- TASK INSTRUCTIONS
Transcribe the full listing word for word, leaving nothing out.
======== GIVEN RECORDS ========
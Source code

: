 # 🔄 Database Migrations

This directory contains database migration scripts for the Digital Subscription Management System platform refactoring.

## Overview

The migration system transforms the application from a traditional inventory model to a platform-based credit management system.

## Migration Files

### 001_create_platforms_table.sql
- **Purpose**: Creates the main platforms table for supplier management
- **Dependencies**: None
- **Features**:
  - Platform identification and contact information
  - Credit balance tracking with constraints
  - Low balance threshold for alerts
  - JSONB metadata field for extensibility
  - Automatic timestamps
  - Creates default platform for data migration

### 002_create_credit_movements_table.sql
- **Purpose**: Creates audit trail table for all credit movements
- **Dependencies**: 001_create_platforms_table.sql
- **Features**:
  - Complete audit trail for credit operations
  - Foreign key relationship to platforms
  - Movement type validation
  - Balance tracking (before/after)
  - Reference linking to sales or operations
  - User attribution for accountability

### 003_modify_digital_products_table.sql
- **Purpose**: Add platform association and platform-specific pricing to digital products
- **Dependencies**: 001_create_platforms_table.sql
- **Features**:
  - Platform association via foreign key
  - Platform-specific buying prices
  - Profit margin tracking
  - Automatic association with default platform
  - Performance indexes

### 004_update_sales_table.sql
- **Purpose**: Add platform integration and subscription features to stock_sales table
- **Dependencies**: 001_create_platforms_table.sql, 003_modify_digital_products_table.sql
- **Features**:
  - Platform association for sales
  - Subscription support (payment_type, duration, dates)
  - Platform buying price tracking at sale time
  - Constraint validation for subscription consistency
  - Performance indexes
========
- EXERCISE ANSWER
Source code

: # 🔄 Database Migrations

This directory contains database migration scripts for the Digital Subscription Management System platform refactoring.

## Overview

The migration system transforms the application from a traditional inventory model to a platform-based credit management system.

## Migration Files

### 001_create_platforms_table.sql
- **Purpose**: Creates the main platforms table for supplier management
- **Dependencies**: None
- **Features**:
  - Platform identification and contact information
  - Credit balance tracking with constraints
  - Low balance threshold for alerts
  - JSONB metadata field for extensibility
  - Automatic timestamps
  - Creates default platform for data migration

### 002_create_credit_movements_table.sql
- **Purpose**: Creates audit trail table for all credit movements
- **Dependencies**: 001_create_platforms_table.sql
- **Features**:
  - Complete audit trail for credit operations
  - Foreign key relationship to platforms
  - Movement type validation
  - Balance tracking (before/after)
  - Reference linking to sales or operations
  - User attribution for accountability

### 003_modify_digital_products_table.sql
- **Purpose**: Add platform association and platform-specific pricing to digital products
- **Dependencies**: 001_create_platforms_table.sql
- **Features**:
  - Platform association via foreign key
  - Platform-specific buying prices
  - Profit margin tracking
  - Automatic association with default platform
  - Performance indexes

### 004_update_sales_table.sql
- **Purpose**: Add platform integration and subscription features to stock_sales table
- **Dependencies**: 001_create_platforms_table.sql, 003_modify_digital_products_table.sql
- **Features**:
  - Platform association for sales
  - Subscription support (payment_type, duration, dates)
  - Platform buying price tracking at sale time
  - Constraint validation for subscription consistency
  - Performance indexes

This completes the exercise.